The UK must do all it can to minimise negative Brexit effects

The Government’s commitment to increase defence spending to 3% of GDP by the end of the next Parliament means that Rachel Reeves' spending review will be less than popular with several “unprotected” departments.

The Institute for Fiscal Studies predicts that the upcoming spending review will be dominated by defence and the NHS funding, with other priorities receiving limited funding. Junior Doctors and nurses have become the most militant of all public service workers, despite both having received well above inflation pay increases since Keir Starmer became Prime Minister.

The Local Government Association is calling for a “significant and sustained” boost to council funding to avoid devastating consequences for vital services. Meanwhile, the Lib Dems and Green Party are urging the Government to invest in social care and negotiate the country’s re-entry into the EU customs union before making further cuts to already stretched budgets.

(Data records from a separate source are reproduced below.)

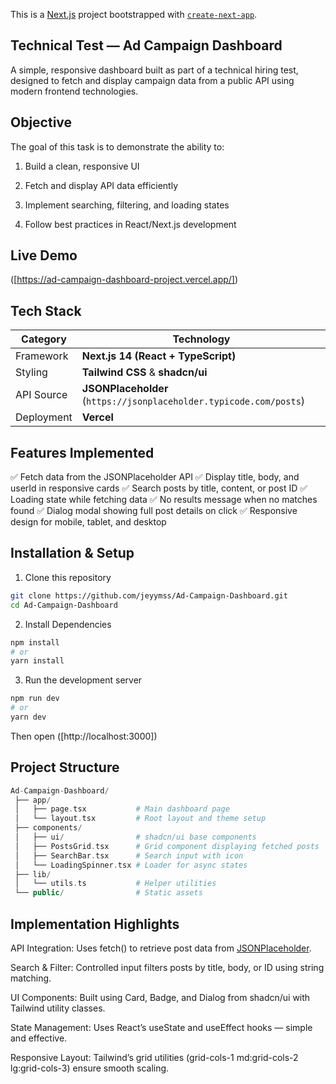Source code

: This is a [Next.js](https://nextjs.org) project bootstrapped with [`create-next-app`](https://nextjs.org/docs/app/api-reference/cli/create-next-app).

## Technical Test — Ad Campaign Dashboard

A simple, responsive dashboard built as part of a technical hiring test, designed to fetch and display campaign data from a public API using modern frontend technologies.

## Objective

The goal of this task is to demonstrate the ability to:

1. Build a clean, responsive UI

2. Fetch and display API data efficiently

3. Implement searching, filtering, and loading states

4. Follow best practices in React/Next.js development

## Live Demo

([https://ad-campaign-dashboard-project.vercel.app/])

## Tech Stack

| Category   | Technology                                                         |
| ---------- | ------------------------------------------------------------------ |
| Framework  | **Next.js 14 (React + TypeScript)**                                |
| Styling    | **Tailwind CSS** & **shadcn/ui**                                   |
| API Source | **JSONPlaceholder** (`https://jsonplaceholder.typicode.com/posts`) |
| Deployment | **Vercel**                                                         |

## Features Implemented
✅ Fetch data from the JSONPlaceholder API
✅ Display title, body, and userId in responsive cards
✅ Search posts by title, content, or post ID
✅ Loading state while fetching data
✅ No results message when no matches found
✅ Dialog modal showing full post details on click
✅ Responsive design for mobile, tablet, and desktop

## Installation & Setup

1. Clone this repository

```bash
git clone https://github.com/jeyymss/Ad-Campaign-Dashboard.git
cd Ad-Campaign-Dashboard
```

2. Install Dependencies

```bash
npm install
# or
yarn install
```

3. Run the development server

```bash
npm run dev
# or
yarn dev
```

Then open ([http://localhost:3000])

## Project Structure

```php
Ad-Campaign-Dashboard/
 ├── app/
 │   ├── page.tsx           # Main dashboard page
 │   └── layout.tsx         # Root layout and theme setup
 ├── components/
 │   ├── ui/                # shadcn/ui base components
 │   ├── PostsGrid.tsx      # Grid component displaying fetched posts
 │   ├── SearchBar.tsx      # Search input with icon
 │   └── LoadingSpinner.tsx # Loader for async states
 ├── lib/
 │   └── utils.ts           # Helper utilities
 └── public/                # Static assets
```

## Implementation Highlights
API Integration:
Uses fetch() to retrieve post data from [JSONPlaceholder](https://jsonplaceholder.typicode.com/posts).

Search & Filter:
Controlled input filters posts by title, body, or ID using string matching.

UI Components:
Built using Card, Badge, and Dialog from shadcn/ui with Tailwind utility classes.

State Management:
Uses React’s useState and useEffect hooks — simple and effective.

Responsive Layout:
Tailwind’s grid utilities (grid-cols-1 md:grid-cols-2 lg:grid-cols-3) ensure smooth scaling.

Spending commitments on defence mean it is “impossible” for the Chancellor to invest in economic growth, public services and net-zero policies when she allocates money for the next three years, leading economists have warned.

Later this morning, Reeves will announce her new defence strategy, which will essentially be the official confirmation of much additional funding the Government is committing to the army, navy and air force.

Defence Secretary John Healy went further as he said there was “no doubt” the UK would meet its target to raise the level to 3% by 2034.

At the spending review, the government faces some unavoidably tough choices, particularly since, after turning on the spending taps last autumn, the flow of additional funding is now set to slow to more of a trickle.

On capital spending, government investment is set to be sustained at historically high levels in the coming years. Still, most of the increase happened last year and this year, and it looks as if all the remaining increase in funding over this parliament has already been allocated to defence.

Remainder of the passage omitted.